A New Wave of Growth Innovative partnerships can help retailers stay ahead

By Jill Standish and Frank Layo The U.S. retail market is heating up with exciting partnerships designed to deliver new customer propositions and experiences, and create new growth for retailers. The news of Ikea partnering with Adidas — to understand what people want and need when it comes to exercising, sleeping and eating at home — is a great example of two brands with complementary synergies joining forces to benefit from shared insights. Such insights can be funnelled into R&D and inform new product and service lines. Partnerships are also transforming the in-store environment and giving consumers access to a wider array of products and services. Walmart recently announced that it’s expanding its partnership with digital automotive marketplace, CarSaver, to sell cars from kiosks at Walmart stores.
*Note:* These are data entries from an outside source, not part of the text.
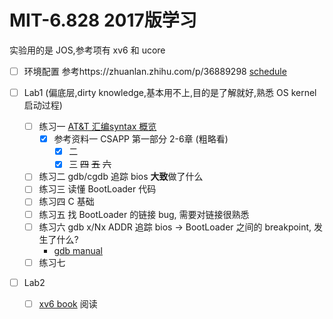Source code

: # MIT-6.828 2017版学习

实验用的是 JOS,参考项有 xv6 和 ucore

- [ ] 环境配置
参考https://zhuanlan.zhihu.com/p/36889298
[schedule](https://pdos.csail.mit.edu/6.828/2017/schedule.html)

- [ ] Lab1 (偏底层,dirty knowledge,基本用不上,目的是了解就好,熟悉 OS kernel启动过程)
  - [ ] 练习一 [AT&T 汇编syntax 概览](http://www.delorie.com/djgpp/doc/brennan/brennan_att_inline_djgpp.html)
      - [x] 参考资料一 CSAPP 第一部分 2-6章 (粗略看)
        - [x] 二
        - [x] 三
          ~~四~~
          ~~五~~
          ~~六~~
  - [ ] 练习二 gdb/cgdb 追踪 bios **大致**做了什么
  - [ ] 练习三 读懂 BootLoader 代码
  - [ ] 练习四 C 基础
  - [ ] 练习五 找 BootLoader 的链接 bug, 需要对链接很熟悉
  - [ ] 练习六 gdb x/Nx ADDR 追踪 bios -> BootLoader 之间的 breakpoint, 发生了什么?
    - [gdb manual](https://sourceware.org/gdb/current/onlinedocs/gdb/Memory.html)
  - [ ] 练习七 

- [ ] Lab2
  - [ ] [xv6 book](https://pdos.csail.mit.edu/6.828/2017/xv6/book-rev10.pdf) 阅读
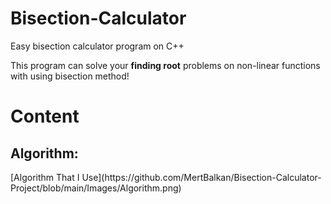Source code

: # Bisection-Calculator
Easy bisection calculator program on C++
<p>This program can solve your <b>finding root</b> problems on non-linear functions with using bisection method! </p>

<h1>Content</h1>

<h2>Algorithm:</h2>
[Algorithm That I Use](https://github.com/MertBalkan/Bisection-Calculator-Project/blob/main/Images/Algorithm.png)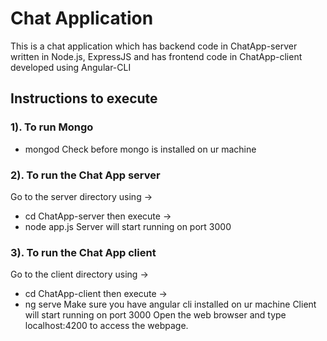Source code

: # Chat Application

This is a chat application which has backend code in ChatApp-server written in Node.js, ExpressJS and has frontend code in ChatApp-client developed using Angular-CLI

## Instructions to execute

### 1). To run Mongo
* mongod
Check before mongo is installed on ur machine

### 2). To run the Chat App server
Go to the server directory using ->
* cd ChatApp-server
then execute ->
* node app.js 
Server will start running on port 3000

### 3). To run the Chat App client
Go to the client directory using ->
* cd ChatApp-client
then execute ->
* ng serve
Make sure you have angular cli installed on ur machine
Client will start running on port 3000
Open the web browser and type localhost:4200 to access the webpage.
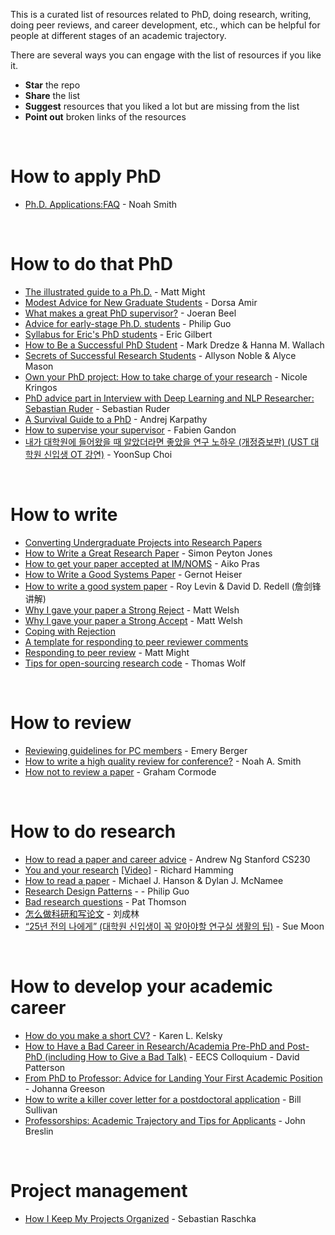 This is a curated list of resources related to PhD, doing research, writing, doing peer reviews, and career development, etc., which can be helpful for people at different stages of an academic trajectory. 

There are several ways you can engage with the list of resources if you like it.
* **Star** the repo
* **Share** the list 
* **Suggest** resources that you liked a lot but are missing from the list
* **Point out** broken links of the resources 

<br/>

# How to apply PhD
* [Ph.D. Applications:FAQ](https://docs.google.com/document/d/1lT-bsIP0GKfh8l5sQnM2hCzzR9prt-QLx16rimUOdIM/edit) - Noah Smith

<br/>

# How to do that PhD
* [The illustrated guide to a Ph.D.](http://matt.might.net/articles/phd-school-in-pictures/) - Matt Might
* [Modest Advice for New Graduate Students](https://medium.com/@dorsaamir/modest-advice-for-new-graduate-students-b0be6b8dbc22) - Dorsa Amir
* [What makes a great PhD supervisor?](https://isg.beel.org/blog/2018/01/20/what-makes-a-great-phd-supervisor-for-recommender-systems-and-machine-learning-research/) - Joeran Beel
* [Advice for early-stage Ph.D. students](https://pg.ucsd.edu/early-stage-PhD-advice.htm) - Philip Guo
* [Syllabus for Eric's PhD students](https://docs.google.com/document/d/11D3kHElzS2HQxTwPqcaTnU5HCJ8WGE5brTXI4KLf4dM/edit) - Eric Gilbert
* [How to Be a Successful PhD Student](https://people.cs.umass.edu/~wallach/how_to_be_a_successful_phd_student.pdf) - Mark Dredze & Hanna M. Wallach
* [Secrets of Successful Research Students](https://www.slideshare.net/Aryce11/secrets-of-successful-research-students) - Allyson Noble & Alyce Mason
* [Own your PhD project: How to take charge of your research](https://www.youtube.com/watch?v=q_rEqcO7hMY&feature=emb_logo) - 
Nicole Kringos
* [PhD advice part in Interview with Deep Learning and NLP Researcher: Sebastian Ruder](https://hackernoon.com/interview-with-deep-learning-and-nlp-researcher-sebastian-ruder-91ddaf473c4b) - Sebastian Ruder
* [A Survival Guide to a PhD](http://karpathy.github.io/2016/09/07/phd/) - Andrej Karpathy
* [How to supervise your supervisor](https://www.slideshare.net/fabien_gandon/how-to-supervise-your-supervisor) - Fabien Gandon
* [내가 대학원에 들어왔을 때 알았더라면 좋았을 연구 노하우 (개정증보판) (UST 대학원 신입생 OT 강연)](https://www.slideshare.net/pelexus/2013-ust-ot) - YoonSup Choi

<br/>

# How to write
* [Converting Undergraduate Projects into Research Papers](https://alisonenergy.com/images/Converting%20FYPs%20into%20Research%20Papers.pdf)
* [How to Write a Great Research Paper](https://www.youtube.com/watch?v=VK51E3gHENc) - Simon Peyton Jones
* [How to get your paper accepted at IM/NOMS](https://www.scss.tcd.ie/Owen.Conlan/CS7062/3_HowToWriteAPaper2009-06-03-IM-How_to.pdf) - Aiko Pras
* [How to Write a Good Systems Paper](http://www.sslab.ics.keio.ac.jp/apsys2015/assets/howto-systems.pdf) - Gernot Heiser 
* [How to write a good system paper](http://prof.ict.ac.cn/DComputing/uploads/2013/DC_1_2_how_to_write_a_good_system_paper.pdf) - Roy Levin & David D. Redell (詹剑锋讲解)
* [Why I gave your paper a Strong Reject](http://matt-welsh.blogspot.com/2016/04/why-i-gave-your-paper-strong-reject.html) - Matt Welsh
* [Why I gave your paper a Strong Accept](http://matt-welsh.blogspot.com/2016/04/why-i-gave-your-paper-strong-accept.html) - Matt Welsh
* [Coping with Rejection](https://www.loom.com/embed/89bfb10668d94595b265a156126474a5)
* [A template for responding to peer reviewer comments](https://www.editage.com/assets/files/english/guidelinks/response-to-peer-reviewer-comments-template.pdf)
* [Responding to peer review](http://matt.might.net/articles/peer-review-rebuttals/) - Matt Might
* [Tips for open-sourcing research code](https://www.linkedin.com/pulse/tips-open-sourcing-research-code-thomas-wolf/?trackingId=Qr%2BJQ1sCOiDZGxzkSkjZGw%3D%3D) - Thomas Wolf

<br/>

# How to review
* [Reviewing guidelines for PC members](https://emeryblogger.com/2018/03/22/reviewing-guidelines-for-program-committee-members/) - Emery Berger
* [How to write a high quality review for conference?](https://parklize.blogspot.com/2019/01/how-to-write-high-quality-review-for.html) - Noah A. Smith
* [How not to review a paper](https://sigmodrecord.org/publications/sigmodRecord/0812/p100.open.cormode.pdf) - Graham Cormode

<br/>

# How to do research
* [How to read a paper and career advice](https://www.youtube.com/watch?v=733m6qBH-jI&feature=youtu.be) - Andrew Ng Stanford CS230
* [You and your research](http://www.cs.virginia.edu/~robins/YouAndYourResearch.html) [[Video]](https://www.youtube.com/watch?v=a1zDuOPkMSw) - Richard Hamming
* [How to read a paper](http://www.cs.columbia.edu/~hgs/netbib/efficientReading.pdf) - Michael J. Hanson & Dylan J. McNamee
* [Research Design Patterns](https://pg.ucsd.edu/research-design-patterns.htm) - - Philip Guo
* [Bad research questions](https://patthomson.net/2018/03/19/writing-bad-research-questions/) - Pat Thomson
* [怎么做科研和写论文](http://www.nlpr.ia.ac.cn/liucl/%E6%80%8E%E6%A0%B7%E5%81%9A%E7%A7%91%E7%A0%94%E5%92%8C%E5%86%99%E8%AE%BA%E6%96%87-%E5%88%98%E6%88%90%E6%9E%97.pdf) - 刘成林
* [“25년 전의 나에게” (대학원 신입생이 꼭 알아야할 연구실 생활의 팁)](http://an.kaist.ac.kr/~sbmoon/talk/2015/150329_GradSchoolOrientation.pdf) - Sue Moon


<br/>

# How to develop your academic career
* [How do you make a short CV?](https://theprofessorisin.com/2012/06/05/how-do-you-make-a-short-cv/) - Karen L. Kelsky
* [How to Have a Bad Career in Research/Academia Pre-PhD and Post-PhD (including How to Give a Bad Talk)](https://www.youtube.com/watch?v=Pbdo-ozuOug) - EECS Colloquium - David Patterson
* [From PhD to Professor: Advice for Landing Your First Academic Position](https://www.themuse.com/advice/from-phd-to-professor-advice-for-landing-your-first-academic-position) - Johanna Greeson
* [How to write a killer cover letter for a postdoctoral application](https://www.asbmb.org/asbmb-today/careers/091713/writing-cover-letter-for-postdoctoral-application) - Bill Sullivan
* [Professorships: Academic Trajectory and Tips for Applicants](https://www.linkedin.com/pulse/professorships-academic-trajectory-tips-applicants-john-breslin/) - John Breslin

<br/>

# Project management
* [How I Keep My Projects Organized](https://sebastianraschka.com/blog/2021/project-management.html) - Sebastian Raschka


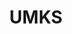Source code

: ---
layout: default
title: UMKS
parent: Security Compliance
grand_parent: Public Cloud
permalink: /public-cloud/security-compliance/ukms/
nav_order: 1
---
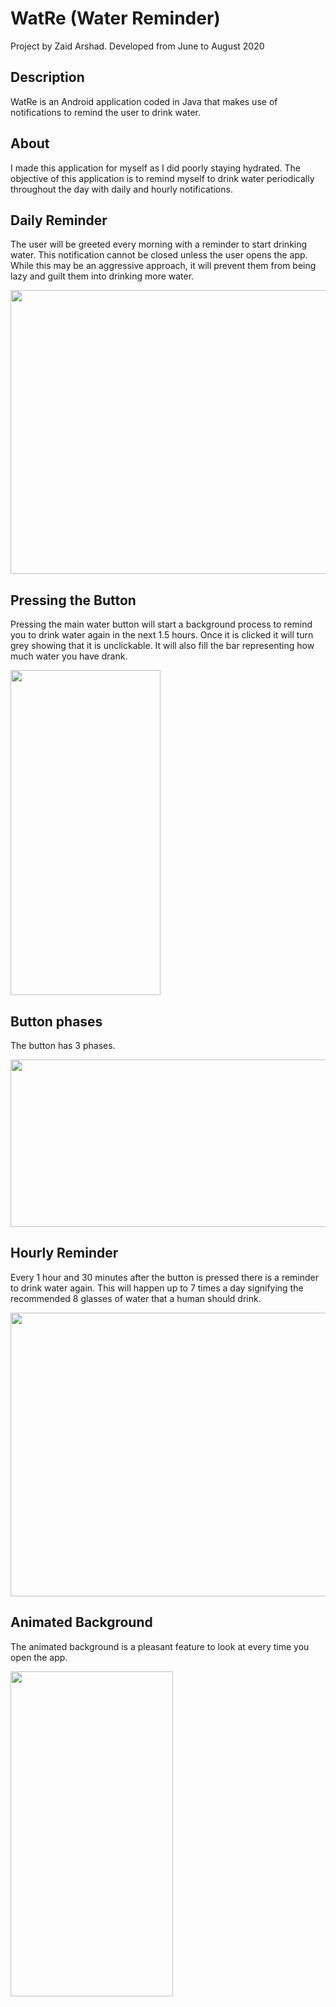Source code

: # WatRe (Water Reminder)
Project by Zaid Arshad. Developed from June to August 2020 

## Description
WatRe is an Android application coded in Java that makes use of notifications to remind the user to drink water.

## About
I made this application for myself as I did poorly staying hydrated. The objective of this application is to remind myself to drink water periodically throughout the day with daily and hourly notifications.

## Daily Reminder
The user will be greeted every morning with a reminder to start drinking water. This notification cannot be closed unless the user opens the app. While this may be an aggressive approach, it will prevent them from being lazy and guilt them into drinking more water.

<img src="https://user-images.githubusercontent.com/52565263/144075313-7e71d7c7-eb6e-4b89-97ab-e19fe4f694eb.png" width="540" height="454"/>

## Pressing the Button
Pressing the main water button will start a background process to remind you to drink water again in the next 1.5 hours. Once it is clicked it will turn grey showing that it is unclickable. It will also fill the bar representing how much water you have drank.

<img src="https://user-images.githubusercontent.com/52565263/144077565-0c034af5-b99a-43d2-839c-382a3d8aaac1.gif" width="240" height="520"/>

## Button phases
The button has 3 phases.

<img src="https://user-images.githubusercontent.com/52565263/144064606-92c6d0c1-5ecc-40b5-aec7-06ace5b39fdb.png" width="640" height="268"/>

## Hourly Reminder
Every 1 hour and 30 minutes after the button is pressed there is a reminder to drink water again. This will happen up to 7 times a day signifying the recommended 8 glasses of water that a human should drink.

<img src="https://user-images.githubusercontent.com/52565263/144075336-62d3d172-9e98-490d-a77f-c8cf4ef3b36e.png" width="540" height="454"/>

## Animated Background
The animated background is a pleasant feature to look at every time you open the app.

<img src="https://user-images.githubusercontent.com/52565263/144073778-dd2c2d17-d974-41b8-8a3e-df70fda41811.gif" width="260" height="520"/>
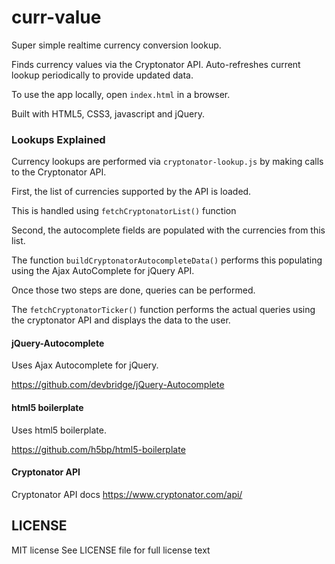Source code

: # curr-value
Super simple realtime currency conversion lookup.

Finds currency values via the Cryptonator API.
Auto-refreshes current lookup periodically
to provide updated data.

To use the app locally, open `index.html` in a browser.

Built with HTML5, CSS3, javascript and jQuery.

### Lookups Explained

Currency lookups are performed via
`cryptonator-lookup.js`
by making calls to the Cryptonator API.

First, the list of currencies
supported by the API is loaded.

This is handled using
`fetchCryptonatorList()` function

Second, the autocomplete fields are populated
with the currencies from this list.

The function
`buildCryptonatorAutocompleteData()`
performs this populating using
the Ajax AutoComplete for jQuery API.

Once those two steps are done,
queries can be performed.

The `fetchCryptonatorTicker()`
function performs the actual queries
using the cryptonator API and displays
the data to the user.


#### jQuery-Autocomplete

Uses Ajax Autocomplete for jQuery.

https://github.com/devbridge/jQuery-Autocomplete

#### html5 boilerplate

Uses html5 boilerplate.

https://github.com/h5bp/html5-boilerplate

#### Cryptonator API

Cryptonator API docs
https://www.cryptonator.com/api/

## LICENSE

MIT license
See LICENSE file for full license text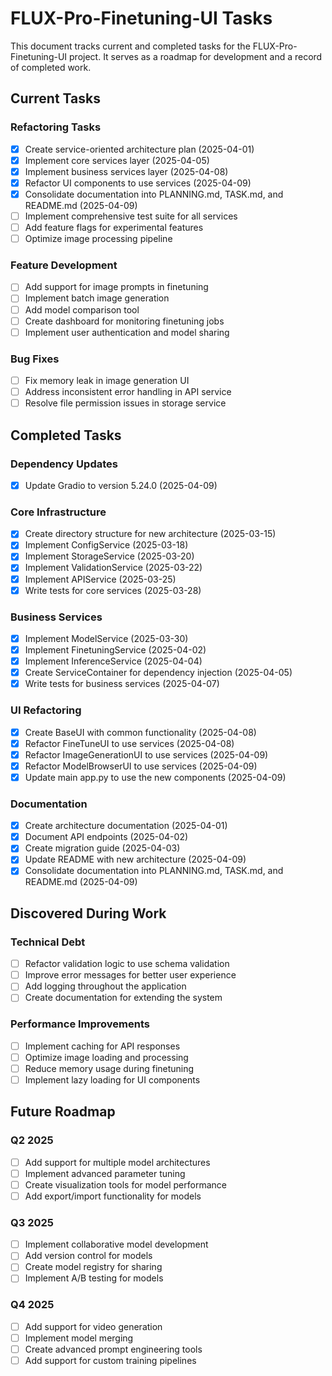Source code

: # FLUX-Pro-Finetuning-UI Tasks

This document tracks current and completed tasks for the FLUX-Pro-Finetuning-UI project. It serves as a roadmap for development and a record of completed work.

## Current Tasks

### Refactoring Tasks

- [x] Create service-oriented architecture plan (2025-04-01)
- [x] Implement core services layer (2025-04-05)
- [x] Implement business services layer (2025-04-08)
- [x] Refactor UI components to use services (2025-04-09)
- [x] Consolidate documentation into PLANNING.md, TASK.md, and README.md (2025-04-09)
- [ ] Implement comprehensive test suite for all services
- [ ] Add feature flags for experimental features
- [ ] Optimize image processing pipeline

### Feature Development

- [ ] Add support for image prompts in finetuning
- [ ] Implement batch image generation
- [ ] Add model comparison tool
- [ ] Create dashboard for monitoring finetuning jobs
- [ ] Implement user authentication and model sharing

### Bug Fixes

- [ ] Fix memory leak in image generation UI
- [ ] Address inconsistent error handling in API service
- [ ] Resolve file permission issues in storage service

## Completed Tasks

### Dependency Updates

- [x] Update Gradio to version 5.24.0 (2025-04-09)

### Core Infrastructure

- [x] Create directory structure for new architecture (2025-03-15)
- [x] Implement ConfigService (2025-03-18)
- [x] Implement StorageService (2025-03-20)
- [x] Implement ValidationService (2025-03-22)
- [x] Implement APIService (2025-03-25)
- [x] Write tests for core services (2025-03-28)

### Business Services

- [x] Implement ModelService (2025-03-30)
- [x] Implement FinetuningService (2025-04-02)
- [x] Implement InferenceService (2025-04-04)
- [x] Create ServiceContainer for dependency injection (2025-04-05)
- [x] Write tests for business services (2025-04-07)

### UI Refactoring

- [x] Create BaseUI with common functionality (2025-04-08)
- [x] Refactor FineTuneUI to use services (2025-04-08)
- [x] Refactor ImageGenerationUI to use services (2025-04-09)
- [x] Refactor ModelBrowserUI to use services (2025-04-09)
- [x] Update main app.py to use the new components (2025-04-09)

### Documentation

- [x] Create architecture documentation (2025-04-01)
- [x] Document API endpoints (2025-04-02)
- [x] Create migration guide (2025-04-03)
- [x] Update README with new architecture (2025-04-09)
- [x] Consolidate documentation into PLANNING.md, TASK.md, and README.md (2025-04-09)

## Discovered During Work

### Technical Debt

- [ ] Refactor validation logic to use schema validation
- [ ] Improve error messages for better user experience
- [ ] Add logging throughout the application
- [ ] Create documentation for extending the system

### Performance Improvements

- [ ] Implement caching for API responses
- [ ] Optimize image loading and processing
- [ ] Reduce memory usage during finetuning
- [ ] Implement lazy loading for UI components

## Future Roadmap

### Q2 2025

- [ ] Add support for multiple model architectures
- [ ] Implement advanced parameter tuning
- [ ] Create visualization tools for model performance
- [ ] Add export/import functionality for models

### Q3 2025

- [ ] Implement collaborative model development
- [ ] Add version control for models
- [ ] Create model registry for sharing
- [ ] Implement A/B testing for models

### Q4 2025

- [ ] Add support for video generation
- [ ] Implement model merging
- [ ] Create advanced prompt engineering tools
- [ ] Add support for custom training pipelines
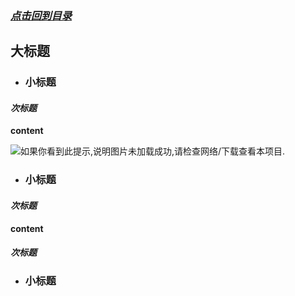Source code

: ### [*点击回到目录*](./目录.md) 
## 大标题
- ### 小标题

#### ***次标题***

 **content**

 ![如果你看到此提示,说明图片未加载成功,请检查网络/下载查看本项目.](../imgs)    
      
- ### 小标题

#### ***次标题*** 

**content** 

#### ***次标题***


    

- ### 小标题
And Kohl’s is leasing store space to discount food grocer, Aldi, in a bid to optimize its existing real estate footprint and increase store footfall by offering customers new value. Over the course of the next 12 months, we’re likely to see more retailers look beyond their brand or industry confines to see what partnerships or innovations they can capitalize on by teaming up with other players, large and small, in the retail sector and beyond.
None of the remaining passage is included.